## RECORDS
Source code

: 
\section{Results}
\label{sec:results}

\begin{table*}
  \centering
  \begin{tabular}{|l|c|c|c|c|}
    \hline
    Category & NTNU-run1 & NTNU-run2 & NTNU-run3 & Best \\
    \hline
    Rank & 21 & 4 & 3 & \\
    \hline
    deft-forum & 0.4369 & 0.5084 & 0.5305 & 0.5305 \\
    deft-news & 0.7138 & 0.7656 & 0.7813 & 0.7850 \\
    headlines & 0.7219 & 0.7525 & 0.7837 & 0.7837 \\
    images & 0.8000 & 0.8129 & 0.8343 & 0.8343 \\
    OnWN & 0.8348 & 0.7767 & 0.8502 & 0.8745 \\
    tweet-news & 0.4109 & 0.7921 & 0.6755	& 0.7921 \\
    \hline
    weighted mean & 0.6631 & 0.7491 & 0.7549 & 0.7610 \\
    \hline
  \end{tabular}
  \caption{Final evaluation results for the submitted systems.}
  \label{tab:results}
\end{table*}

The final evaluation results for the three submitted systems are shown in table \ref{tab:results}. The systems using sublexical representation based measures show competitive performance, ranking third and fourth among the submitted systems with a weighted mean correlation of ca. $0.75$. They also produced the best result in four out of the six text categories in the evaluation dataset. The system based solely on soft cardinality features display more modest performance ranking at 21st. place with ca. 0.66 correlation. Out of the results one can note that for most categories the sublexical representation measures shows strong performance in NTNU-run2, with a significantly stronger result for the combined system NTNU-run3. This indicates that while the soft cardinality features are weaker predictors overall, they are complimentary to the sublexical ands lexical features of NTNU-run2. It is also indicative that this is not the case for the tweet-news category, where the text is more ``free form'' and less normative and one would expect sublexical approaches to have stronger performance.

## WHAT TO PRODUCE
Could you copy the listing above word for word?

## SOLUTION FOR THIS TASK
Source code

: 
\section{Results}
\label{sec:results}

\begin{table*}
  \centering
  \begin{tabular}{|l|c|c|c|c|}
    \hline
    Category & NTNU-run1 & NTNU-run2 & NTNU-run3 & Best \\
    \hline
    Rank & 21 & 4 & 3 & \\
    \hline
    deft-forum & 0.4369 & 0.5084 & 0.5305 & 0.5305 \\
    deft-news & 0.7138 & 0.7656 & 0.7813 & 0.7850 \\
    headlines & 0.7219 & 0.7525 & 0.7837 & 0.7837 \\
    images & 0.8000 & 0.8129 & 0.8343 & 0.8343 \\
    OnWN & 0.8348 & 0.7767 & 0.8502 & 0.8745 \\
    tweet-news & 0.4109 & 0.7921 & 0.6755	& 0.7921 \\
    \hline
    weighted mean & 0.6631 & 0.7491 & 0.7549 & 0.7610 \\
    \hline
  \end{tabular}
  \caption{Final evaluation results for the submitted systems.}
  \label{tab:results}
\end{table*}

The final evaluation results for the three submitted systems are shown in table \ref{tab:results}. The systems using sublexical representation based measures show competitive performance, ranking third and fourth among the submitted systems with a weighted mean correlation of ca. $0.75$. They also produced the best result in four out of the six text categories in the evaluation dataset. The system based solely on soft cardinality features display more modest performance ranking at 21st. place with ca. 0.66 correlation. Out of the results one can note that for most categories the sublexical representation measures shows strong performance in NTNU-run2, with a significantly stronger result for the combined system NTNU-run3. This indicates that while the soft cardinality features are weaker predictors overall, they are complimentary to the sublexical ands lexical features of NTNU-run2. It is also indicative that this is not the case for the tweet-news category, where the text is more ``free form'' and less normative and one would expect sublexical approaches to have stronger performance.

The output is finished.